Using the entries that follow, count the lines containing the word "durch" and give that number by itself.

- _LISTED ENTRIES_
........

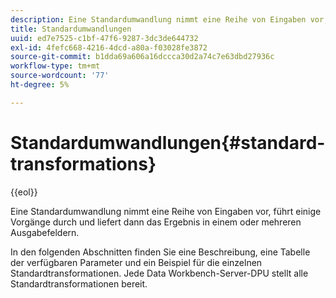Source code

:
 ```yaml
---
description: Eine Standardumwandlung nimmt eine Reihe von Eingaben vor, führt einige Vorgänge durch und liefert dann das Ergebnis in einem oder mehreren Ausgabefeldern.
title: Standardumwandlungen
uuid: ed7e7525-c1bf-47f6-9287-3dc3de644732
exl-id: 4fefc668-4216-4dcd-a80a-f03028fe3872
source-git-commit: b1dda69a606a16dccca30d2a74c7e63dbd27936c
workflow-type: tm+mt
source-wordcount: '77'
ht-degree: 5%

---
```


# Standardumwandlungen{#standard-transformations}

{{eol}}

Eine Standardumwandlung nimmt eine Reihe von Eingaben vor, führt einige Vorgänge durch und liefert dann das Ergebnis in einem oder mehreren Ausgabefeldern.

In den folgenden Abschnitten finden Sie eine Beschreibung, eine Tabelle der verfügbaren Parameter und ein Beispiel für die einzelnen Standardtransformationen. Jede Data Workbench-Server-DPU stellt alle Standardtransformationen bereit.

........

- _ANSWER TO THIS TASK_
2